Why not take advantage of another built-in feature of Drupal? Drupal can send its log messages to syslog (via the core Syslog module). If you want to go to a specific file only for Drupal, there’s a contrib module for that. With Drupal logging to the filesystem, you take a load off of the database and you’re able to easily ship your logs elsewhere. They can be sent to be indexed in Elasticsearch for easy search and analysis through Kibana, or to several other places such as Graphite, Email, IRC, PagerDuty, etc. You get to decide how and where your logs are processed.

And if you have the spare RAM and aggressive log rotation, you could just send your logs to tmpfs and avoid disk load altogether. After all, you are shipping them out to be stored elsewhere.

Even if you can’t log to a file, Logstash can help. Logstash has an input for Drupal’s DBLog. All you have to do is tell it what database to connect to and it handles the rest. It only pulls the log messages that it hasn’t received previously. This can be useful if you don’t want to deal with configuring Drupal to log to Syslog or another file, or if you’re one of those crazy types that runs multiple web heads without configuration management to ensure that everyone is shipping file-based logs properly and consistently.
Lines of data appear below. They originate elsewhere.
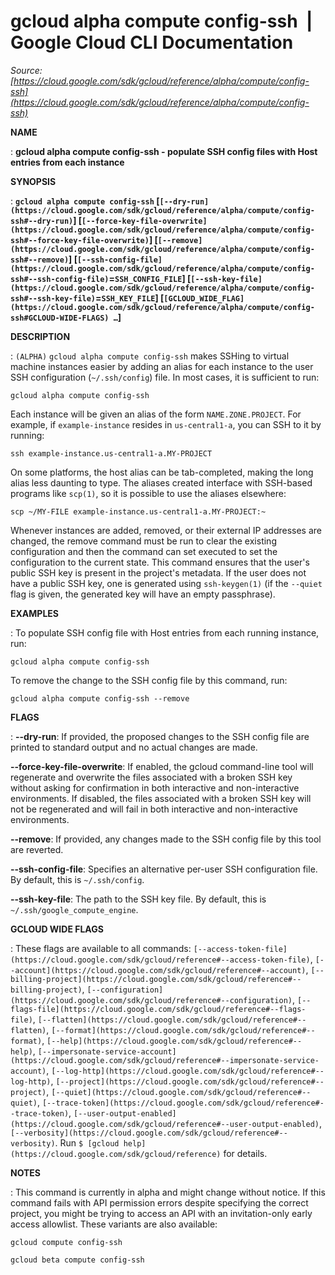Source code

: # gcloud alpha compute config-ssh  |  Google Cloud CLI Documentation

*Source: [https://cloud.google.com/sdk/gcloud/reference/alpha/compute/config-ssh](https://cloud.google.com/sdk/gcloud/reference/alpha/compute/config-ssh)*

**NAME**

: **gcloud alpha compute config-ssh - populate SSH config files with Host entries from each instance**

**SYNOPSIS**

: **`gcloud alpha compute config-ssh` [`[--dry-run](https://cloud.google.com/sdk/gcloud/reference/alpha/compute/config-ssh#--dry-run)`] [`[--force-key-file-overwrite](https://cloud.google.com/sdk/gcloud/reference/alpha/compute/config-ssh#--force-key-file-overwrite)`] [`[--remove](https://cloud.google.com/sdk/gcloud/reference/alpha/compute/config-ssh#--remove)`] [`[--ssh-config-file](https://cloud.google.com/sdk/gcloud/reference/alpha/compute/config-ssh#--ssh-config-file)`=`SSH_CONFIG_FILE`] [`[--ssh-key-file](https://cloud.google.com/sdk/gcloud/reference/alpha/compute/config-ssh#--ssh-key-file)`=`SSH_KEY_FILE`] [`[GCLOUD_WIDE_FLAG](https://cloud.google.com/sdk/gcloud/reference/alpha/compute/config-ssh#GCLOUD-WIDE-FLAGS) …`]**

**DESCRIPTION**

: `(ALPHA)` `gcloud alpha compute config-ssh` makes SSHing
to virtual machine instances easier by adding an alias for each instance to the
user SSH configuration (`~/.ssh/config`) file.
In most cases, it is sufficient to run:

```
gcloud alpha compute config-ssh
```

Each instance will be given an alias of the form `NAME.ZONE.PROJECT`.
For example, if `example-instance` resides in
`us-central1-a`, you can SSH to it by running:

```
ssh example-instance.us-central1-a.MY-PROJECT
```

On some platforms, the host alias can be tab-completed, making the long alias
less daunting to type.
The aliases created interface with SSH-based programs like `scp(1)`,
so it is possible to use the aliases elsewhere:

```
scp ~/MY-FILE example-instance.us-central1-a.MY-PROJECT:~
```

Whenever instances are added, removed, or their external IP addresses are
changed, the remove command must be run to clear the existing configuration and
then the command can set executed to set the configuration to the current state.
This command ensures that the user's public SSH key is present in the project's
metadata. If the user does not have a public SSH key, one is generated using
`ssh-keygen(1)` (if the `--quiet` flag is given, the
generated key will have an empty passphrase).

**EXAMPLES**

: To populate SSH config file with Host entries from each running instance, run:

```
gcloud alpha compute config-ssh
```

To remove the change to the SSH config file by this command, run:

```
gcloud alpha compute config-ssh --remove
```

**FLAGS**

: **--dry-run**:
If provided, the proposed changes to the SSH config file are printed to standard
output and no actual changes are made.

**--force-key-file-overwrite**:
If enabled, the gcloud command-line tool will regenerate and overwrite the files
associated with a broken SSH key without asking for confirmation in both
interactive and non-interactive environments.
If disabled, the files associated with a broken SSH key will not be regenerated
and will fail in both interactive and non-interactive environments.

**--remove**:
If provided, any changes made to the SSH config file by this tool are reverted.

**--ssh-config-file**:
Specifies an alternative per-user SSH configuration file. By default, this is
``~/.ssh/config``.

**--ssh-key-file**:
The path to the SSH key file. By default, this is
``~/.ssh/google_compute_engine``.

**GCLOUD WIDE FLAGS**

: These flags are available to all commands: `[--access-token-file](https://cloud.google.com/sdk/gcloud/reference#--access-token-file)`,
`[--account](https://cloud.google.com/sdk/gcloud/reference#--account)`, `[--billing-project](https://cloud.google.com/sdk/gcloud/reference#--billing-project)`,
`[--configuration](https://cloud.google.com/sdk/gcloud/reference#--configuration)`,
`[--flags-file](https://cloud.google.com/sdk/gcloud/reference#--flags-file)`,
`[--flatten](https://cloud.google.com/sdk/gcloud/reference#--flatten)`, `[--format](https://cloud.google.com/sdk/gcloud/reference#--format)`, `[--help](https://cloud.google.com/sdk/gcloud/reference#--help)`, `[--impersonate-service-account](https://cloud.google.com/sdk/gcloud/reference#--impersonate-service-account)`,
`[--log-http](https://cloud.google.com/sdk/gcloud/reference#--log-http)`,
`[--project](https://cloud.google.com/sdk/gcloud/reference#--project)`, `[--quiet](https://cloud.google.com/sdk/gcloud/reference#--quiet)`, `[--trace-token](https://cloud.google.com/sdk/gcloud/reference#--trace-token)`, `[--user-output-enabled](https://cloud.google.com/sdk/gcloud/reference#--user-output-enabled)`,
`[--verbosity](https://cloud.google.com/sdk/gcloud/reference#--verbosity)`.
Run `$ [gcloud help](https://cloud.google.com/sdk/gcloud/reference)` for details.

**NOTES**

: This command is currently in alpha and might change without notice. If this
command fails with API permission errors despite specifying the correct project,
you might be trying to access an API with an invitation-only early access
allowlist. These variants are also available:

```
gcloud compute config-ssh
```

```
gcloud beta compute config-ssh
```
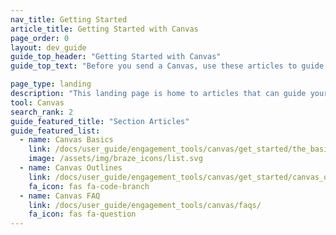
 ```yaml
---
nav_title: Getting Started
article_title: Getting Started with Canvas
page_order: 0
layout: dev_guide
guide_top_header: "Getting Started with Canvas"
guide_top_text: "Before you send a Canvas, use these articles to guide your planning for your Canvas and the journey you plan to take your users through."

page_type: landing
description: "This landing page is home to articles that can guide your planning for your Canvas and the journey you plan to take your users through."
tool: Canvas
search_rank: 2
guide_featured_title: "Section Articles"
guide_featured_list:
  - name: Canvas Basics
    link: /docs/user_guide/engagement_tools/canvas/get_started/the_basics/
    image: /assets/img/braze_icons/list.svg
  - name: Canvas Outlines
    link: /docs/user_guide/engagement_tools/canvas/get_started/canvas_outlines/
    fa_icon: fas fa-code-branch
  - name: Canvas FAQ
    link: /docs/user_guide/engagement_tools/canvas/faqs/
    fa_icon: fas fa-question
---
```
One situation where I’ve found shipping Drupal logs useful is debugging. A good Drupal module logs errors (and optional debugging messages) through watchdog. If you’re just leaving those watchdogs in DBLog or syslog, you’ve got a tough time ahead of you searching for issues. If you’re having your watchdogs shipped through Logstash, you can have them indexed in Elasticsearch and search through the messages, or you can have them graphed by statsd to see if there’s a trend for when your users are hitting errors, or you can have your developers nagged in IRC.

Another useful situation is easily tracking logins and user signups. Now you’re able to easily build charts showing when users are signing up or how often they are logging in, as well as figure out if someone is setting up multiple fake accounts.